少しブログの更新が遅れた。 いつものように点訳が足を引っ張っていた。今の会は、点訳したものを校正に出す場合、点訳したファイルを収めたUSBかフロッピーと原稿とを郵袋という盲人用の無料で郵送できる袋に入れて、相手の方に送る。どういうわけかこの袋が三つもたまってしまい、ボランテイアなのだからといってもいられないような状況になり、毎日校正に明け暮れた。校正をして下さる方はそれぞれ状況が違うので、たまにこういったことがおこる。やっと一段落したところで今日の日を迎えられたことは本当によかった。最近は眼のこともあって以前のような点訳一筋はやめにしているが、たまにこうして頑張ってみるのもいいことかもしれない。心なしか眼の調子もいい気がするがどうだろう。
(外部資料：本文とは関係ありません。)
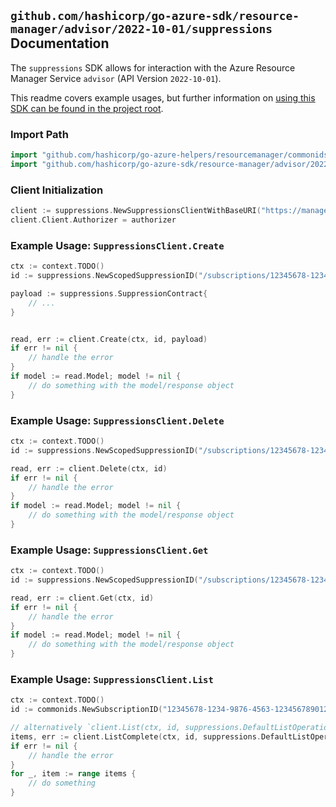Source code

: 
## `github.com/hashicorp/go-azure-sdk/resource-manager/advisor/2022-10-01/suppressions` Documentation

The `suppressions` SDK allows for interaction with the Azure Resource Manager Service `advisor` (API Version `2022-10-01`).

This readme covers example usages, but further information on [using this SDK can be found in the project root](https://github.com/hashicorp/go-azure-sdk/tree/main/docs).

### Import Path

```go
import "github.com/hashicorp/go-azure-helpers/resourcemanager/commonids"
import "github.com/hashicorp/go-azure-sdk/resource-manager/advisor/2022-10-01/suppressions"
```


### Client Initialization

```go
client := suppressions.NewSuppressionsClientWithBaseURI("https://management.azure.com")
client.Client.Authorizer = authorizer
```


### Example Usage: `SuppressionsClient.Create`

```go
ctx := context.TODO()
id := suppressions.NewScopedSuppressionID("/subscriptions/12345678-1234-9876-4563-123456789012/resourceGroups/some-resource-group", "recommendationIdValue", "suppressionValue")

payload := suppressions.SuppressionContract{
	// ...
}


read, err := client.Create(ctx, id, payload)
if err != nil {
	// handle the error
}
if model := read.Model; model != nil {
	// do something with the model/response object
}
```


### Example Usage: `SuppressionsClient.Delete`

```go
ctx := context.TODO()
id := suppressions.NewScopedSuppressionID("/subscriptions/12345678-1234-9876-4563-123456789012/resourceGroups/some-resource-group", "recommendationIdValue", "suppressionValue")

read, err := client.Delete(ctx, id)
if err != nil {
	// handle the error
}
if model := read.Model; model != nil {
	// do something with the model/response object
}
```


### Example Usage: `SuppressionsClient.Get`

```go
ctx := context.TODO()
id := suppressions.NewScopedSuppressionID("/subscriptions/12345678-1234-9876-4563-123456789012/resourceGroups/some-resource-group", "recommendationIdValue", "suppressionValue")

read, err := client.Get(ctx, id)
if err != nil {
	// handle the error
}
if model := read.Model; model != nil {
	// do something with the model/response object
}
```


### Example Usage: `SuppressionsClient.List`

```go
ctx := context.TODO()
id := commonids.NewSubscriptionID("12345678-1234-9876-4563-123456789012")

// alternatively `client.List(ctx, id, suppressions.DefaultListOperationOptions())` can be used to do batched pagination
items, err := client.ListComplete(ctx, id, suppressions.DefaultListOperationOptions())
if err != nil {
	// handle the error
}
for _, item := range items {
	// do something
}
```
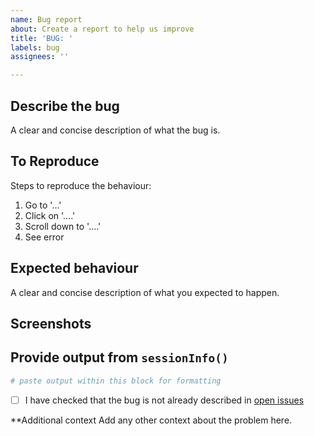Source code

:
 ```yaml
---
name: Bug report
about: Create a report to help us improve
title: 'BUG: '
labels: bug
assignees: ''

---
```


## Describe the bug
A clear and concise description of what the bug is.

## To Reproduce
Steps to reproduce the behaviour:
1. Go to '...'
2. Click on '....'
3. Scroll down to '....'
4. See error

## Expected behaviour
A clear and concise description of what you expected to happen.

## Screenshots
<!--
	If applicable, add screenshots to help explain your problem.
-->

## Provide output from `sessionInfo()`
```r
# paste output within this block for formatting
```

* [ ] I have checked that the bug is not already described in [open issues](https://github.com/ssi-dk/diseasy/issues?q=is%3Aopen)

**Additional context
Add any other context about the problem here.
ずいぶん前に図書館に予約してあった、米澤穂信『王とサーカス』(東京創元社)が、やっと手元に届いている。この本を読みながら週末を過ごそう。画像は、お客さんが持参してくださったケーキ、いつも豪華なお食後をありがとう。


プリンターの故障やら

2016-02-06 16:07:35 | 日記

February 6, 2016

時の経つのが早いのか遅いのか。この前ブログを書いてからもうずいぶん経ってしまったと思い開いてみると、4日まえに更新していた。立春過ぎに続くこの寒さ、春を待ち焦がれる気持ちが時の回転を速くしているのかもしれない。この数日歯医者に出かけたり、美容院にいったりと、まあ何かしっか煩うことがあった。さて今日、差し迫った校正が送られてきたので、早速データをパソコンに移して印刷しようとしたら、どうやっても連動してくれない。朝は早いので6時ごろから動かしているのに、お昼近くなっても解決しない。若い頃だったら、どうせ安物のプリンターなのだからと買い替えてしまったのだろうが、それは出来ない。止まったままになった状態をそのままにして、部屋を掃除したり、根菜の煮物を作ったりして、はやる気持ちの時間稼ぎをする。状況は変わらない。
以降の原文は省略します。